- [DESCRIPTION OF THE TASK] Collect each line of the entries that holds the string "http".

══ INFORMATION SUPPLIED

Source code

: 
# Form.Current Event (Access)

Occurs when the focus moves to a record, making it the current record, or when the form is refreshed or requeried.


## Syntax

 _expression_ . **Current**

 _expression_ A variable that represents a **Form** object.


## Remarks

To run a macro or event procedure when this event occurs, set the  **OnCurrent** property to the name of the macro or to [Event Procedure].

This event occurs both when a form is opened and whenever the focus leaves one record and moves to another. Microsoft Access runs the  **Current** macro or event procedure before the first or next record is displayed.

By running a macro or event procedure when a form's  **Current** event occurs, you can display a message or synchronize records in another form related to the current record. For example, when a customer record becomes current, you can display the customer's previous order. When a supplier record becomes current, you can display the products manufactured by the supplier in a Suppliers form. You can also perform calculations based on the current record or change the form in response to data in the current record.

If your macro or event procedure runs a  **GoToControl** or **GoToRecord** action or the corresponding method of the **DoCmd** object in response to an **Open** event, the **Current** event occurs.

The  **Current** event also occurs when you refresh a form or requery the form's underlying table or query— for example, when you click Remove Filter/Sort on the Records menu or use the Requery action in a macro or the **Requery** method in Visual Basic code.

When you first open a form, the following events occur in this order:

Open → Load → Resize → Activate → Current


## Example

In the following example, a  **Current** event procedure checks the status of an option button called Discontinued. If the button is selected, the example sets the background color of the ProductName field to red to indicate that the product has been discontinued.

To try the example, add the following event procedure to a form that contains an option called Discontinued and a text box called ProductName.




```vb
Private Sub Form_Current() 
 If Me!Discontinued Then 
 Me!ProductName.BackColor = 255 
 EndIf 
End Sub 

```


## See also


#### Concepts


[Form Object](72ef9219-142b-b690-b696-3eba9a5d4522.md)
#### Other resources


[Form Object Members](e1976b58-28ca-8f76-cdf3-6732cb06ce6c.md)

════
══ INFORMATION SUPPLIED

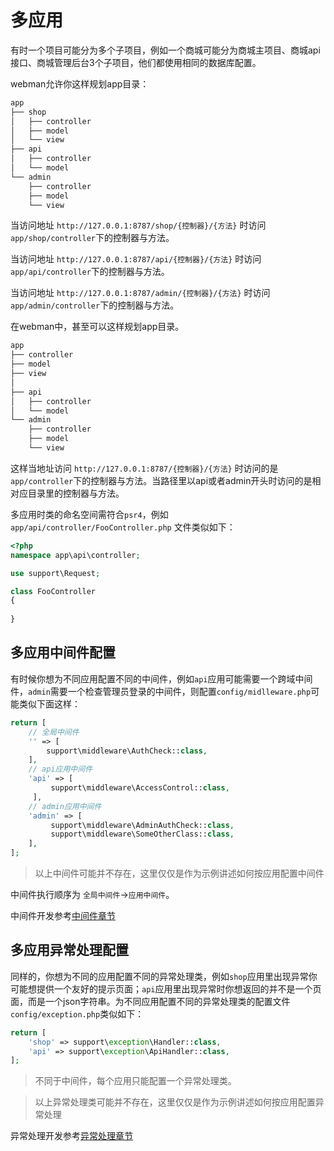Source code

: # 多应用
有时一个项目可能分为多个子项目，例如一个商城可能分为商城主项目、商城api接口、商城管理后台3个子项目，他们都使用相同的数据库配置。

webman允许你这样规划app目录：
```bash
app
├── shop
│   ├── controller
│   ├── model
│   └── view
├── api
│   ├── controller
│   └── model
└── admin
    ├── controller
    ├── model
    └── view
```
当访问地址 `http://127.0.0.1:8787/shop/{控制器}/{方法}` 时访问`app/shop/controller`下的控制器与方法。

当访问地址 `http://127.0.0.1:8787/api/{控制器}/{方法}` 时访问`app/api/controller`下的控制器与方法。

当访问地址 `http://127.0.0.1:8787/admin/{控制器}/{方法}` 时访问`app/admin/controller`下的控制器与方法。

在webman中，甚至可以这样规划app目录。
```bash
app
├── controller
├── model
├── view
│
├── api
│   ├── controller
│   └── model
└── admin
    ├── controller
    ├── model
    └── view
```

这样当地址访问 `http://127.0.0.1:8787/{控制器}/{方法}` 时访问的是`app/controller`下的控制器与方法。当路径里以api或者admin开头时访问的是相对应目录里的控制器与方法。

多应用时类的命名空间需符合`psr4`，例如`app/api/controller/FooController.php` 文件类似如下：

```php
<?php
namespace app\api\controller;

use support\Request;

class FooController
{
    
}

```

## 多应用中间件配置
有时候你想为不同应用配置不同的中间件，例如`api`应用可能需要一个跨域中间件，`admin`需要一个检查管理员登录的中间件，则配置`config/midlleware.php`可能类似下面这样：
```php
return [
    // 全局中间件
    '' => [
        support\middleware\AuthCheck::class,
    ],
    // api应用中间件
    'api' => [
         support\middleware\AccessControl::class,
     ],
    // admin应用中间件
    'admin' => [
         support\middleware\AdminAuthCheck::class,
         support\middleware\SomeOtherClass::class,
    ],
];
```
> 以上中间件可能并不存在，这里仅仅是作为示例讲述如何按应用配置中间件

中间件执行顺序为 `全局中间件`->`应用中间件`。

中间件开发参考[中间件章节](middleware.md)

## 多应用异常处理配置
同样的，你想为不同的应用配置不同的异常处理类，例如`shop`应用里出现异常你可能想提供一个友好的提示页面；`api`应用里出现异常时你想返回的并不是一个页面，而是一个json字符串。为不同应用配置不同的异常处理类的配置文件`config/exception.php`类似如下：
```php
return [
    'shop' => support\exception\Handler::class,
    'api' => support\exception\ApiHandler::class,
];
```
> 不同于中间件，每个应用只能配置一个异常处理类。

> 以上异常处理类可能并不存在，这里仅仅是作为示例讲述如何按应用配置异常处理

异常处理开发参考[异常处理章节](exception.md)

════

- [SOLUTION TO THIS PROBLEM]
当访问地址 `http://127.0.0.1:8787/shop/{控制器}/{方法}` 时访问`app/shop/controller`下的控制器与方法。
当访问地址 `http://127.0.0.1:8787/api/{控制器}/{方法}` 时访问`app/api/controller`下的控制器与方法。
当访问地址 `http://127.0.0.1:8787/admin/{控制器}/{方法}` 时访问`app/admin/controller`下的控制器与方法。
这样当地址访问 `http://127.0.0.1:8787/{控制器}/{方法}` 时访问的是`app/controller`下的控制器与方法。当路径里以api或者admin开头时访问的是相对应目录里的控制器与方法。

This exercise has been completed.